ECONOMICS

Mau Naikkan Harga BBM, Pemerintah Sudah Siap Hadapi Risiko Ini?

Michelle Natalia 20/08/2022 11:38 WIB

Kenaikan harga BBM bukan tidak mungkin diikuti sejumlah risiko.

Ilustrasi. Foto: MNC Media

IDXChannel - Ekonom sekaligus Direktur Center of Economic and Law Studies (CELIOS), Bhima Yudhistira, meminta kenaikan harga BBM jenis subsidi, terutama Pertalite benar-benar dicermati pemerintah. 

Pasalnya, kenaikan harga BBM bukan tidak mungkin diikuti sejumlah risiko. Pertama, bukan hanya masyarakat kelas miskin yang terdampak, tetapi juga daya beli kelas menengah rentan. 

"Apa kondisi masyarakat miskin saat ini siap hadapi kenaikan harga BBM? masyarakat kelas menengah rentan juga akan terdampak. Mungkin sebelumnya mereka kuat beli Pertamax, tapi sekarang mereka migrasi ke Pertalite dan kalau harga Pertalite juga ikut naik, maka kelas menengah akan korbankan belanja lain," ujar Bhima kepada MNC Portal Indonesia, Sabtu(20/8/2022). 

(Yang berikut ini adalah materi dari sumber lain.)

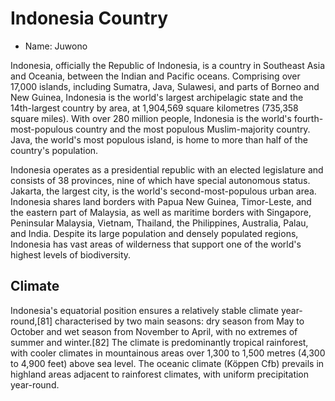# Indonesia Country

- Name: Juwono

Indonesia, officially the Republic of Indonesia, is a country in Southeast Asia and Oceania, between the Indian and Pacific oceans. Comprising over 17,000 islands, including Sumatra, Java, Sulawesi, and parts of Borneo and New Guinea, Indonesia is the world's largest archipelagic state and the 14th-largest country by area, at 1,904,569 square kilometres (735,358 square miles). With over 280 million people, Indonesia is the world's fourth-most-populous country and the most populous Muslim-majority country. Java, the world's most populous island, is home to more than half of the country's population.

Indonesia operates as a presidential republic with an elected legislature and consists of 38 provinces, nine of which have special autonomous status. Jakarta, the largest city, is the world's second-most-populous urban area. Indonesia shares land borders with Papua New Guinea, Timor-Leste, and the eastern part of Malaysia, as well as maritime borders with Singapore, Peninsular Malaysia, Vietnam, Thailand, the Philippines, Australia, Palau, and India. Despite its large population and densely populated regions, Indonesia has vast areas of wilderness that support one of the world's highest levels of biodiversity.

## Climate

Indonesia's equatorial position ensures a relatively stable climate year-round,[81] characterised by two main seasons: dry season from May to October and wet season from November to April, with no extremes of summer and winter.[82] The climate is predominantly tropical rainforest, with cooler climates in mountainous areas over 1,300 to 1,500 metres (4,300 to 4,900 feet) above sea level. The oceanic climate (Köppen Cfb) prevails in highland areas adjacent to rainforest climates, with uniform precipitation year-round.
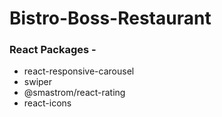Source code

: # Bistro-Boss-Restaurant

### React Packages - 
- react-responsive-carousel
- swiper
- @smastrom/react-rating
- react-icons
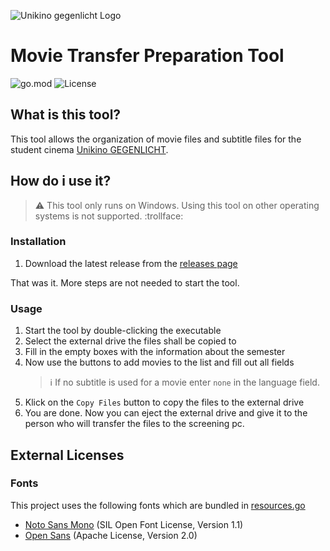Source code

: ![Unikino gegenlicht Logo](https://gegenlicht.net/wp-content/themes/gegenlicht/img/logo/gegenlicht_logo_gelb_schwarz.svg)
# Movie Transfer Preparation Tool

![go.mod](https://img.shields.io/github/go-mod/go-version/unikino-gegenlicht/movie-transfer-preparation-tool?style=for-the-badge)
![License](https://img.shields.io/github/license/unikino-gegenlicht/movie-transfer-preparation-tool?style=for-the-badge)

## What is this tool?
This tool allows the organization of movie files and subtitle files for the student cinema [Unikino GEGENLICHT](https://gegenlicht.net/).

## How do i use it?
> :warning: This tool only runs on Windows. Using this tool on other operating systems is not supported. :trollface:

### Installation
1. Download the latest release from the [releases page](https://github.com/unikino-gegenlicht/movie-transfer-preparation-tool/releases)

That was it. More steps are not needed to start the tool.

### Usage
1. Start the tool by double-clicking the executable
2. Select the external drive the files shall be copied to
3. Fill in the empty boxes with the information about the semester
4. Now use the buttons to add movies to the list and fill out all fields
   > :information_source: If no subtitle is used for a movie enter `none` in the language field.
5. Klick on the `Copy Files` button to copy the files to the external drive
6. You are done. Now you can eject the external drive and give it to the person who will transfer the files to the screening pc.

## External Licenses
### Fonts
This project uses the following fonts which are bundled in [resources.go](resources.go)
- [Noto Sans Mono](https://www.google.com/get/noto/#sans-mono) (SIL Open Font License, Version 1.1)
- [Open Sans](https://fonts.google.com/specimen/Open+Sans) (Apache License, Version 2.0)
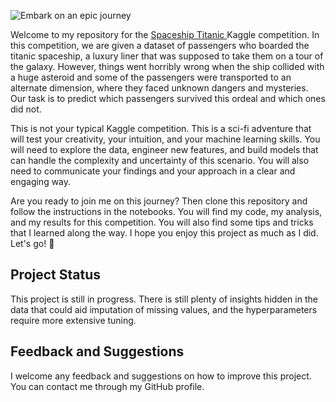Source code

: ![Embark on an epic journey](https://github.com/IgorKolodziej/spaceship_titanic/assets/116208286/540d36eb-9142-4793-8c38-d00e7d239b32)

Welcome to my repository for the 
<a href="https://www.kaggle.com/competitions/spaceship-titanic"> Spaceship Titanic </a> Kaggle competition. In this competition, we are given a dataset of passengers who boarded the titanic spaceship, a luxury liner that was supposed to take them on a tour of the galaxy. However, things went horribly wrong when the ship collided with a huge asteroid and some of the passengers were transported to an alternate dimension, where they faced unknown dangers and mysteries. Our task is to predict which passengers survived this ordeal and which ones did not.

This is not your typical Kaggle competition. This is a sci-fi adventure that will test your creativity, your intuition, and your machine learning skills. You will need to explore the data, engineer new features, and build models that can handle the complexity and uncertainty of this scenario. You will also need to communicate your findings and your approach in a clear and engaging way.

Are you ready to join me on this journey? Then clone this repository and follow the instructions in the notebooks. You will find my code, my analysis, and my results for this competition. You will also find some tips and tricks that I learned along the way. I hope you enjoy this project as much as I did. Let's go! 🚀

## Project Status

This project is still in progress. There is still plenty of insights hidden in the data that could aid imputation of missing values, and the hyperparameters require more extensive tuning.

## Feedback and Suggestions

I welcome any feedback and suggestions on how to improve this project. You can contact me through my GitHub profile.
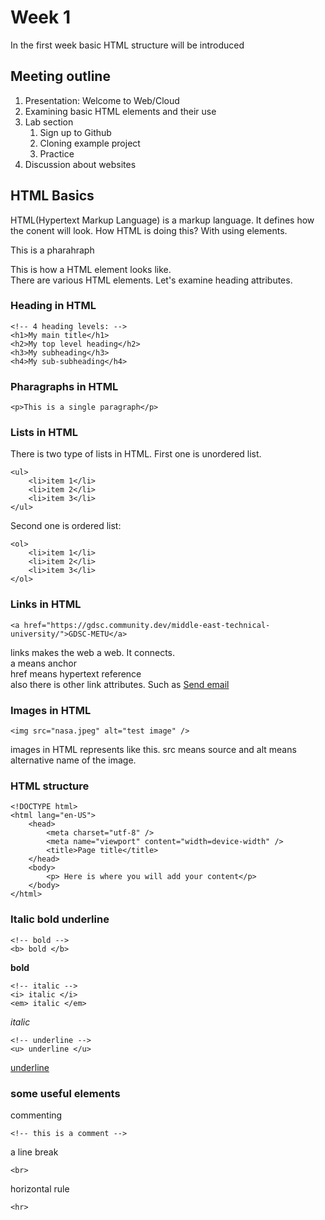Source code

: # Week 1
In the first week basic HTML structure will be introduced
## Meeting outline
1. Presentation: Welcome to Web/Cloud
2. Examining basic HTML elements and their use
3. Lab section
	1. Sign up to Github
	2. Cloning example project
	3. Practice
4. Discussion about websites

## HTML Basics
HTML(Hypertext Markup Language) is a markup language. It defines how the conent will look.
How HTML is doing this? With using elements.  
	<p> This is a pharahraph </p>
This is how a HTML element looks like.  
There are various HTML elements. Let's examine heading attributes.  
### Heading in HTML
	<!-- 4 heading levels: -->
	<h1>My main title</h1>
	<h2>My top level heading</h2>
	<h3>My subheading</h3>
	<h4>My sub-subheading</h4>
### Pharagraphs in HTML
	<p>This is a single paragraph</p>
### Lists in HTML
There is two type of lists in HTML. First one is unordered list.
	
	<ul>  
		<li>item 1</li>  
		<li>item 2</li>  
		<li>item 3</li>  
	</ul>  
	
Second one is ordered list:  

	<ol>
		<li>item 1</li>
		<li>item 2</li>
		<li>item 3</li>
	</ol>
	
### Links in HTML
	<a href="https://gdsc.community.dev/middle-east-technical-university/">GDSC-METU</a>
links makes the web a web. It connects.  
a means anchor  
href means hypertext reference  
also there is other link attributes. Such as
	<a href="mailto:abc@gmail.com">Send email</a>

### Images in HTML
	<img src="nasa.jpeg" alt="test image" />
images in HTML represents like this. src means source and alt means alternative name of the image.

### HTML structure
	<!DOCTYPE html>
	<html lang="en-US">
		<head>
			<meta charset="utf-8" />
			<meta name="viewport" content="width=device-width" />
			<title>Page title</title>
		</head>
		<body>
			<p> Here is where you will add your content</p>
		</body>
	</html>
### Italic bold underline

	<!-- bold -->
	<b> bold </b>
**bold**

	<!-- italic -->
	<i> italic </i>
	<em> italic </em>
	
<em> italic </em>  

	<!-- underline -->
	<u> underline </u>
<ins> underline </ins>

### some useful elements
commenting

	<!-- this is a comment -->	
a line break

	<br>
horizontal rule

	<hr>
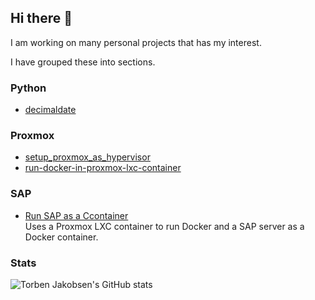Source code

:## Hi there 👋

I am working on many personal projects that has my interest.

I have grouped these into sections.

### Python

- [decimaldate](https://github.com/TorbenJakobsen/decimaldate)

### Proxmox

- [setup_proxmox_as_hypervisor](https://github.com/TorbenJakobsen/setup_proxmox_as_hypervisor)
- [run-docker-in-proxmox-lxc-container](https://github.com/TorbenJakobsen/run-docker-in-proxmox-lxc-container)

### SAP

- [Run SAP as a Ccontainer](https://github.com/TorbenJakobsen/run_sap_as_a_container)<br/>
  Uses a Proxmox LXC container to run Docker and a SAP server as a Docker container.

### Stats

![Torben Jakobsen's GitHub stats](https://github-readme-stats.vercel.app/api?username=TorbenJakobsen&show_icons=true)

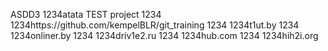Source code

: ASDD3
1234atata TEST project
1234
1234https://github.com/kempelBLR/git_training
1234
1234t1ut.by
1234
1234onliner.by
1234
1234driv1e2.ru
1234
1234hub.com
1234
1234hih2i.org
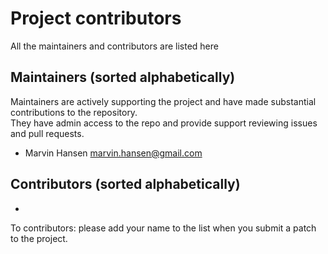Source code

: [//]: # (---)
[//]: # (SPDX-License-Identifier: MIT)
[//]: # (---)

# Project contributors
All the maintainers and contributors are listed here

Maintainers (sorted alphabetically)
---------------------------------------
Maintainers are actively supporting the project and have made substantial contributions to the repository.<br>
They have admin access to the repo and provide support reviewing issues and pull requests.

- Marvin Hansen <marvin.hansen@gmail.com>

Contributors  (sorted alphabetically)
-------------------------------------

- 

To contributors: please add your name to the list when you submit a patch to the project.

Jika demikian, masyarakat yang tadinya bisa berbelanja baju, mau membeli rumah lewat KPR, hingga menyisihkan uang untuk memulai usaha baru akhirnya mengalihkan kebutuhan lainnya untuk membeli bensin. 

"Imbasnya apa? Permintaan industri manufaktur bisa terpukul, serapan tenaga kerja bisa terganggu. Dan target-target pemulihan ekonomi pemerintah bisa buyar," ungkap Bhima.

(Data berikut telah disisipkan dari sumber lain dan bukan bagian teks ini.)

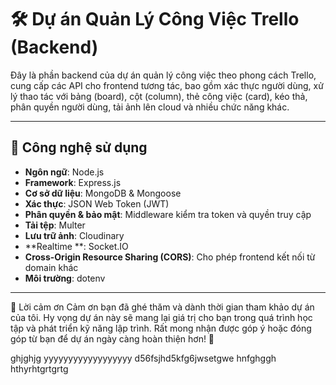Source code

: # 🛠️ Dự án Quản Lý Công Việc Trello (Backend)

Đây là phần backend của dự án quản lý công việc theo phong cách Trello, cung cấp các API cho frontend tương tác, bao gồm xác thực người dùng, xử lý thao tác với bảng (board), cột (column), thẻ công việc (card), kéo thả, phân quyền người dùng, tải ảnh lên cloud và nhiều chức năng khác.

---



## 🚀 Công nghệ sử dụng
- **Ngôn ngữ**: Node.js
- **Framework**: Express.js
- **Cơ sở dữ liệu**: MongoDB & Mongoose
- **Xác thực**: JSON Web Token (JWT)
- **Phân quyền & bảo mật**: Middleware kiểm tra token và quyền truy cập
- **Tải tệp**: Multer
- **Lưu trữ ảnh**: Cloudinary
- **Realtime **: Socket.IO
- **Cross-Origin Resource Sharing (CORS)**: Cho phép frontend kết nối từ domain khác
- **Môi trường**: dotenv

---


🙏 Lời cảm ơn
Cảm ơn bạn đã ghé thăm và dành thời gian tham khảo dự án của tôi.
Hy vọng dự án này sẽ mang lại giá trị cho bạn trong quá trình học tập và phát triển kỹ năng lập trình.
Rất mong nhận được góp ý hoặc đóng góp từ bạn để dự án ngày càng hoàn thiện hơn! 💙

ghjghjg
yyyyyyyyyyyyyyyyyy
d56fsjhd5kfg6jwsetgwe
hnfghggh
hthyrhtgrtgrtg
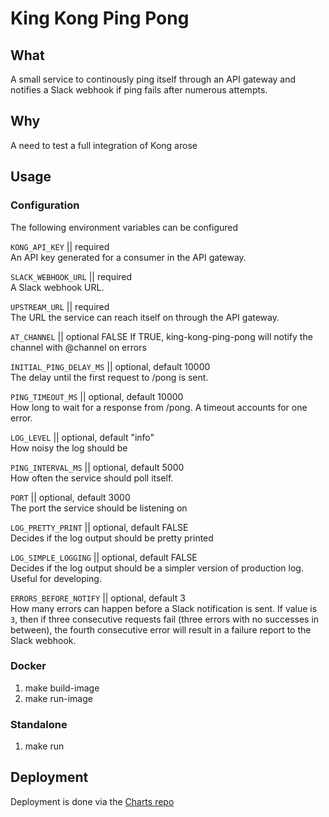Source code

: # King Kong Ping Pong

## What
A small service to continously ping itself through an API gateway and notifies a
Slack webhook if ping fails after numerous attempts.

## Why
A need to test a full integration of Kong arose

## Usage

### Configuration
The following environment variables can be configured

`KONG_API_KEY` || required <br>
An API key generated for a consumer in the API gateway.

`SLACK_WEBHOOK_URL` || required <br>
A Slack webhook URL.

`UPSTREAM_URL` || required <br>
The URL the service can reach itself on through the API gateway.

`AT_CHANNEL` || optional FALSE
If TRUE, king-kong-ping-pong will notify the channel with @channel on errors

`INITIAL_PING_DELAY_MS` || optional, default 10000 <br>
The delay until the first request to /pong is sent.

`PING_TIMEOUT_MS` || optional, default 10000 <br>
How long to wait for a response from /pong. A timeout accounts for one error.

`LOG_LEVEL` || optional, default "info" <br>
How noisy the log should be

`PING_INTERVAL_MS` || optional, default 5000 <br>
How often the service should poll itself.

`PORT` || optional, default 3000 <br>
The port the service should be listening on

`LOG_PRETTY_PRINT` || optional, default FALSE <br>
Decides if the log output should be pretty printed

`LOG_SIMPLE_LOGGING` || optional, default FALSE <br>
Decides if the log output should be a simpler version of production log. Useful for developing.

`ERRORS_BEFORE_NOTIFY` || optional, default 3 <br>
How many errors can happen before a Slack notification is sent. If value is `3`, then if three consecutive requests
fail (three errors with no successes in between), the fourth consecutive error will result in a failure report to the
Slack webhook.   
 

### Docker
1. make build-image
2. make run-image

### Standalone
1. make run

## Deployment
Deployment is done via the [Charts repo](https://github.com/oslokommune/developer-portal-charts)
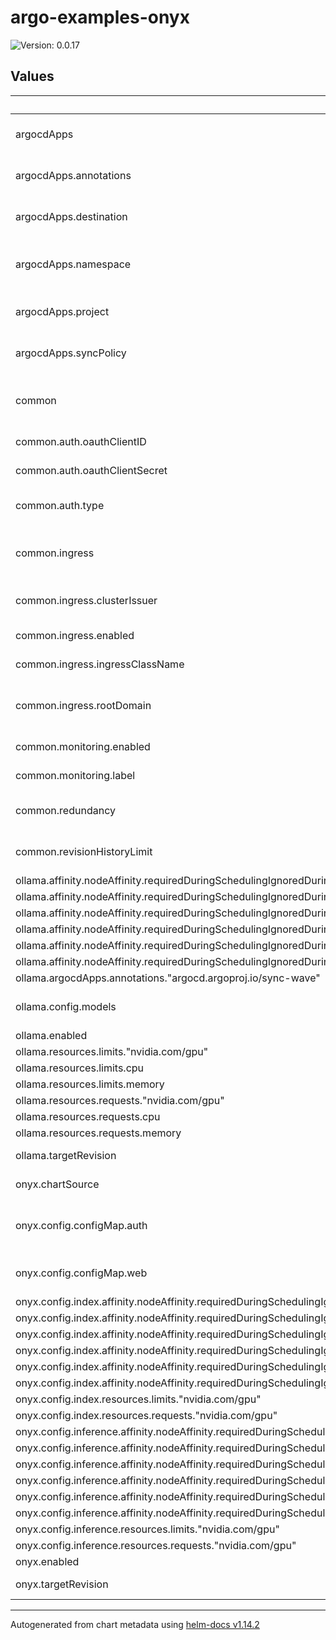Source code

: # argo-examples-onyx

![Version: 0.0.17](https://img.shields.io/badge/Version-0.0.17-informational?style=flat-square)

## Values

| Key | Type | Default | Description |
|-----|------|---------|-------------|
| argocdApps | object | `{"annotations":{"argocd.argoproj.io/sync-wave":"20"},"destination":{"server":"https://kubernetes.default.svc"},"namespace":"argocd","project":"default","syncPolicy":{"automated":{"prune":true,"selfHeal":true},"syncOptions":["CreateNamespace=true"]}}` | ArgoCD Application defaults for all applications |
| argocdApps.annotations | object | `{"argocd.argoproj.io/sync-wave":"20"}` | Set default annotations for the application |
| argocdApps.destination | object | `{"server":"https://kubernetes.default.svc"}` | Set default argocd destination configuration |
| argocdApps.namespace | string | `"argocd"` | Set default namespace to put the ArgoCD App CRD into |
| argocdApps.project | string | `"default"` | Set default ArgoCD Project to designate |
| argocdApps.syncPolicy | object | `{"automated":{"prune":true,"selfHeal":true},"syncOptions":["CreateNamespace=true"]}` | Set default syncPolicy for all apps |
| common | object | `{"auth":{"oauthClientID":null,"oauthClientSecret":null,"oauthValidEmailDomains":[],"type":"none"},"ingress":{"clusterIssuer":"selfsigned","enabled":true,"ingressClassName":"traefik","rootDomain":""},"monitoring":{"enabled":false,"label":"victoria-metrics-k8s-stack"},"redundancy":{"replicas":3},"revisionHistoryLimit":2}` | Set common settings to be used in all applications |
| common.auth.oauthClientID | string | `nil` | OAuth client ID for google |
| common.auth.oauthClientSecret | string | `nil` | OAuth client secret for google |
| common.auth.type | string | `"none"` | Set auth type if application supports it [none|basic|google] |
| common.ingress | object | `{"clusterIssuer":"selfsigned","enabled":true,"ingressClassName":"traefik","rootDomain":""}` | Common defaults applied to ingresses in all applications |
| common.ingress.clusterIssuer | string | `"selfsigned"` | Set default cert-manager cluster-issuer |
| common.ingress.enabled | bool | `true` | Enable ingresses for all applications |
| common.ingress.ingressClassName | string | `"traefik"` | Set default ingressClassName |
| common.ingress.rootDomain | string | `""` | Set root domain to use for ingress rules of all applications |
| common.monitoring.enabled | bool | `false` | Enable pod/service monitors |
| common.monitoring.label | string | `"victoria-metrics-k8s-stack"` | Override monitor label |
| common.redundancy | object | `{"replicas":3}` | Set default redundancy configurations |
| common.revisionHistoryLimit | int | `2` | Default revisionHistoryLimit where applicable |
| ollama.affinity.nodeAffinity.requiredDuringSchedulingIgnoredDuringExecution.nodeSelectorTerms[0].matchExpressions[0].key | string | `"nvidia.com/device-plugin.config"` |  |
| ollama.affinity.nodeAffinity.requiredDuringSchedulingIgnoredDuringExecution.nodeSelectorTerms[0].matchExpressions[0].operator | string | `"In"` |  |
| ollama.affinity.nodeAffinity.requiredDuringSchedulingIgnoredDuringExecution.nodeSelectorTerms[0].matchExpressions[0].values[0] | string | `"tesla-25b6"` |  |
| ollama.affinity.nodeAffinity.requiredDuringSchedulingIgnoredDuringExecution.nodeSelectorTerms[0].matchExpressions[0].values[1] | string | `"tesla-2235"` |  |
| ollama.affinity.nodeAffinity.requiredDuringSchedulingIgnoredDuringExecution.nodeSelectorTerms[0].matchExpressions[0].values[2] | string | `"tesla-27b8"` |  |
| ollama.affinity.nodeAffinity.requiredDuringSchedulingIgnoredDuringExecution.nodeSelectorTerms[0].matchExpressions[0].values[3] | string | `"tesla-26b9"` |  |
| ollama.argocdApps.annotations."argocd.argoproj.io/sync-wave" | string | `"11"` |  |
| ollama.config.models | list | `["llama3.1:8b-instruct-q8_0"]` | Set list of models to be preloaded into ollama |
| ollama.enabled | bool | `true` | Enable ollama |
| ollama.resources.limits."nvidia.com/gpu" | int | `8` |  |
| ollama.resources.limits.cpu | int | `8` |  |
| ollama.resources.limits.memory | string | `"20Gi"` |  |
| ollama.resources.requests."nvidia.com/gpu" | int | `8` |  |
| ollama.resources.requests.cpu | int | `4` |  |
| ollama.resources.requests.memory | string | `"15Gi"` |  |
| ollama.targetRevision | string | `"1.4.0"` | Set chart version/revision |
| onyx.chartSource | string | `"helm"` | Set chart source. git/helm |
| onyx.config.configMap.auth | object | `{}` | Configmap for setting Onyx Env Vars for authentication |
| onyx.config.configMap.web | object | `{}` | Configmap for setting Onyx Env Vars related to web |
| onyx.config.index.affinity.nodeAffinity.requiredDuringSchedulingIgnoredDuringExecution.nodeSelectorTerms[0].matchExpressions[0].key | string | `"nvidia.com/device-plugin.config"` |  |
| onyx.config.index.affinity.nodeAffinity.requiredDuringSchedulingIgnoredDuringExecution.nodeSelectorTerms[0].matchExpressions[0].operator | string | `"In"` |  |
| onyx.config.index.affinity.nodeAffinity.requiredDuringSchedulingIgnoredDuringExecution.nodeSelectorTerms[0].matchExpressions[0].values[0] | string | `"tesla-25b6"` |  |
| onyx.config.index.affinity.nodeAffinity.requiredDuringSchedulingIgnoredDuringExecution.nodeSelectorTerms[0].matchExpressions[0].values[1] | string | `"tesla-2235"` |  |
| onyx.config.index.affinity.nodeAffinity.requiredDuringSchedulingIgnoredDuringExecution.nodeSelectorTerms[0].matchExpressions[0].values[2] | string | `"tesla-27b8"` |  |
| onyx.config.index.affinity.nodeAffinity.requiredDuringSchedulingIgnoredDuringExecution.nodeSelectorTerms[0].matchExpressions[0].values[3] | string | `"tesla-26b9"` |  |
| onyx.config.index.resources.limits."nvidia.com/gpu" | int | `4` |  |
| onyx.config.index.resources.requests."nvidia.com/gpu" | int | `4` |  |
| onyx.config.inference.affinity.nodeAffinity.requiredDuringSchedulingIgnoredDuringExecution.nodeSelectorTerms[0].matchExpressions[0].key | string | `"nvidia.com/device-plugin.config"` |  |
| onyx.config.inference.affinity.nodeAffinity.requiredDuringSchedulingIgnoredDuringExecution.nodeSelectorTerms[0].matchExpressions[0].operator | string | `"In"` |  |
| onyx.config.inference.affinity.nodeAffinity.requiredDuringSchedulingIgnoredDuringExecution.nodeSelectorTerms[0].matchExpressions[0].values[0] | string | `"tesla-25b6"` |  |
| onyx.config.inference.affinity.nodeAffinity.requiredDuringSchedulingIgnoredDuringExecution.nodeSelectorTerms[0].matchExpressions[0].values[1] | string | `"tesla-2235"` |  |
| onyx.config.inference.affinity.nodeAffinity.requiredDuringSchedulingIgnoredDuringExecution.nodeSelectorTerms[0].matchExpressions[0].values[2] | string | `"tesla-27b8"` |  |
| onyx.config.inference.affinity.nodeAffinity.requiredDuringSchedulingIgnoredDuringExecution.nodeSelectorTerms[0].matchExpressions[0].values[3] | string | `"tesla-26b9"` |  |
| onyx.config.inference.resources.limits."nvidia.com/gpu" | int | `4` |  |
| onyx.config.inference.resources.requests."nvidia.com/gpu" | int | `4` |  |
| onyx.enabled | bool | `true` | Enable onyx |
| onyx.targetRevision | string | `"0.0.5"` | Set chart version/revision |

----------------------------------------------
Autogenerated from chart metadata using [helm-docs v1.14.2](https://github.com/norwoodj/helm-docs/releases/v1.14.2)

Bhima juga mengingatkan jika inflasi menembus angka yang terlalu tinggi dan serapan tenaga kerja terganggu, Indonesia bisa menyusul negara lain yang masuk fase Stagflasi. Jika itu terjadi pemulihan bisa memakan waktu tiga hingga lima tahun akibat daya beli yang terganggu.

Bhima menanggapi pernyataan pemerintah yang mengatakan naiknya harga minyak mentah menjadi tekanan. Pemerintah sebelumnya menyebut Anggaran Pendapatan dan Belanja Negara (APBN) tidak bisa lagi lebih banyak menopang beban itu.

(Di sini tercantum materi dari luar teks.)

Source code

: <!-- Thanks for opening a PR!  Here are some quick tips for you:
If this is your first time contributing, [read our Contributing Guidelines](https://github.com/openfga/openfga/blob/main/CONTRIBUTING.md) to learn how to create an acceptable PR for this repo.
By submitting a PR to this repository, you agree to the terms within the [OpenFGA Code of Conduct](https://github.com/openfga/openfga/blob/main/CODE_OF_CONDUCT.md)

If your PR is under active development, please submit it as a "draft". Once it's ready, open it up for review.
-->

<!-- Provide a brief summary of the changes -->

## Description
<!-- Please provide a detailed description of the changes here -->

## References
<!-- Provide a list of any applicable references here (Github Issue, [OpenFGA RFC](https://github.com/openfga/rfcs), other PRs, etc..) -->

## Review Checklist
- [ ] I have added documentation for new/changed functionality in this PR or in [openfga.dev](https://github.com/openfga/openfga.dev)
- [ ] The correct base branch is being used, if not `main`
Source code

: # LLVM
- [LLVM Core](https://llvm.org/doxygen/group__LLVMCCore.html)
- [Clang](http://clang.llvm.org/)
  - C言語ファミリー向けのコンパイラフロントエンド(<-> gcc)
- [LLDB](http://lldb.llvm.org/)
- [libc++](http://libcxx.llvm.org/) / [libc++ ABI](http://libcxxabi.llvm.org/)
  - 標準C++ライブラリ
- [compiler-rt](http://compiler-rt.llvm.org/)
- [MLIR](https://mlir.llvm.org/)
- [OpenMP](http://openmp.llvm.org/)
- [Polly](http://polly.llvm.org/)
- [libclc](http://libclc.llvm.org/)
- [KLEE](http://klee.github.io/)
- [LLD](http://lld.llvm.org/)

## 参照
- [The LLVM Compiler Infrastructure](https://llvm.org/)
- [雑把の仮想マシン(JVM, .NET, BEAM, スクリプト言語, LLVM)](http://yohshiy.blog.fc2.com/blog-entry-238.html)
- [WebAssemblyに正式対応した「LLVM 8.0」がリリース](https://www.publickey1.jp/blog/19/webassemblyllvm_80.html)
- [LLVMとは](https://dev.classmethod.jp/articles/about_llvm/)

Adapun pemerintah tetap menyiapkan subsidi energi sebesar Rp502 triliun. Namun, berdasarkan data APBN Kita, serapan subsidi energi baru Rp88,7 triliun. 

Di sisi lain, APBN juga mengalami surplus Rp106,1 triliun atau 0,57% dari PDB diperiode Juli 2022. Dalam hal ini, menurut Bhima, pemerintah bisa saja menambal subsidi energi dengan surplus tersebut.

"Kenapa surplus tadi tidak diprioritaskan untuk tambal subsidi energi? Jangan ada indikasi, pemerintah tidak mau pangkas anggaran yang tidak urgent dan korbankan subsidi energi," tukas Bhima.

Untuk win-win solutionnya, pemerintah bisa merevisi aturan untuk menghentikan 'kebocoran' solar subsidi yang dinikmati oleh industri skala besar, pertambangan, dan perkebunan besar. 

"Dengan tutup kebocoran solar, bisa hemat pengeluaran subsidi karena 93% konsumsi solar adalah jenis subsidi. Atur dulu kebocoran solar subsidi di truk yang angkut hasil tambang dan sawit, daripada melakukan kenaikan harga dan pembatasan untuk jenis pertalite," cetus Bhima.